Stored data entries

=== Begin Enclosure ===

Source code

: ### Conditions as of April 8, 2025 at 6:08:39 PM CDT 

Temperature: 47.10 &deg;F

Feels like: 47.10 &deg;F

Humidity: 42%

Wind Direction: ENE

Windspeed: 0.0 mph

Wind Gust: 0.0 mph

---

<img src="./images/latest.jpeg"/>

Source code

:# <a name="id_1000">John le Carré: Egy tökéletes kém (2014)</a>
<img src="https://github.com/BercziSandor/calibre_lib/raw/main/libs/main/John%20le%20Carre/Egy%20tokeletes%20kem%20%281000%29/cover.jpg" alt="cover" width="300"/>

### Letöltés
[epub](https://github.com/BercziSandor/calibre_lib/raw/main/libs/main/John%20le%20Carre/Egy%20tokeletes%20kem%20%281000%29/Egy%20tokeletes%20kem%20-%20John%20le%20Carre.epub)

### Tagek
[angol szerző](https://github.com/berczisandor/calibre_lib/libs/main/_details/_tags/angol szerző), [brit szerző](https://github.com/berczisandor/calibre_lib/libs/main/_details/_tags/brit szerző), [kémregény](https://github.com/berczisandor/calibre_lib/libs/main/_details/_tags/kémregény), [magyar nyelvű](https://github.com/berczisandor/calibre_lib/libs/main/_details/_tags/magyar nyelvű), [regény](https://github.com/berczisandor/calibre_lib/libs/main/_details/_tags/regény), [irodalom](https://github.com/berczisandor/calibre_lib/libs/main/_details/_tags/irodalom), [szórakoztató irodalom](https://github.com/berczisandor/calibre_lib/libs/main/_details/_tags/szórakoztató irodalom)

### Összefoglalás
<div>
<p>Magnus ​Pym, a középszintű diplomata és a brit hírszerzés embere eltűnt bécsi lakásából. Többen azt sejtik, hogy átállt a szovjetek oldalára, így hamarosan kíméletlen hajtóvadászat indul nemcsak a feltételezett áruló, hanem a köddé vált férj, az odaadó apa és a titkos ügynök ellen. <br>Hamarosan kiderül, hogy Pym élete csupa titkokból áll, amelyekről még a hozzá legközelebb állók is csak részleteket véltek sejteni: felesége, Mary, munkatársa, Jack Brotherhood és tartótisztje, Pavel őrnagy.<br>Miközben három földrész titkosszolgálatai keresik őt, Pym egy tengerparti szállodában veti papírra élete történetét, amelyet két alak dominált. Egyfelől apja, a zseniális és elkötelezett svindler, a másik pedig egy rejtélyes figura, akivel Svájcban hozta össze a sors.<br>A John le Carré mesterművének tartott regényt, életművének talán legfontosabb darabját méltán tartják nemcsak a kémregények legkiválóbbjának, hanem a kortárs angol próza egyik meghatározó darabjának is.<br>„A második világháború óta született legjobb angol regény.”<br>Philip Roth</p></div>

=== End Enclosure ===

▶ **Prompt**: Transcribe every entry exactly.

▶ **Solution to the exercise**:
Source code

: ### Conditions as of April 8, 2025 at 6:08:39 PM CDT 

Temperature: 47.10 &deg;F

Feels like: 47.10 &deg;F

Humidity: 42%

Wind Direction: ENE

Windspeed: 0.0 mph

Wind Gust: 0.0 mph

---

<img src="./images/latest.jpeg"/>

Source code

:# <a name="id_1000">John le Carré: Egy tökéletes kém (2014)</a>
<img src="https://github.com/BercziSandor/calibre_lib/raw/main/libs/main/John%20le%20Carre/Egy%20tokeletes%20kem%20%281000%29/cover.jpg" alt="cover" width="300"/>

### Letöltés
[epub](https://github.com/BercziSandor/calibre_lib/raw/main/libs/main/John%20le%20Carre/Egy%20tokeletes%20kem%20%281000%29/Egy%20tokeletes%20kem%20-%20John%20le%20Carre.epub)

### Tagek
[angol szerző](https://github.com/berczisandor/calibre_lib/libs/main/_details/_tags/angol szerző), [brit szerző](https://github.com/berczisandor/calibre_lib/libs/main/_details/_tags/brit szerző), [kémregény](https://github.com/berczisandor/calibre_lib/libs/main/_details/_tags/kémregény), [magyar nyelvű](https://github.com/berczisandor/calibre_lib/libs/main/_details/_tags/magyar nyelvű), [regény](https://github.com/berczisandor/calibre_lib/libs/main/_details/_tags/regény), [irodalom](https://github.com/berczisandor/calibre_lib/libs/main/_details/_tags/irodalom), [szórakoztató irodalom](https://github.com/berczisandor/calibre_lib/libs/main/_details/_tags/szórakoztató irodalom)

### Összefoglalás
<div>
<p>Magnus ​Pym, a középszintű diplomata és a brit hírszerzés embere eltűnt bécsi lakásából. Többen azt sejtik, hogy átállt a szovjetek oldalára, így hamarosan kíméletlen hajtóvadászat indul nemcsak a feltételezett áruló, hanem a köddé vált férj, az odaadó apa és a titkos ügynök ellen. <br>Hamarosan kiderül, hogy Pym élete csupa titkokból áll, amelyekről még a hozzá legközelebb állók is csak részleteket véltek sejteni: felesége, Mary, munkatársa, Jack Brotherhood és tartótisztje, Pavel őrnagy.<br>Miközben három földrész titkosszolgálatai keresik őt, Pym egy tengerparti szállodában veti papírra élete történetét, amelyet két alak dominált. Egyfelől apja, a zseniális és elkötelezett svindler, a másik pedig egy rejtélyes figura, akivel Svájcban hozta össze a sors.<br>A John le Carré mesterművének tartott regényt, életművének talán legfontosabb darabját méltán tartják nemcsak a kémregények legkiválóbbjának, hanem a kortárs angol próza egyik meghatározó darabjának is.<br>„A második világháború óta született legjobb angol regény.”<br>Philip Roth</p></div>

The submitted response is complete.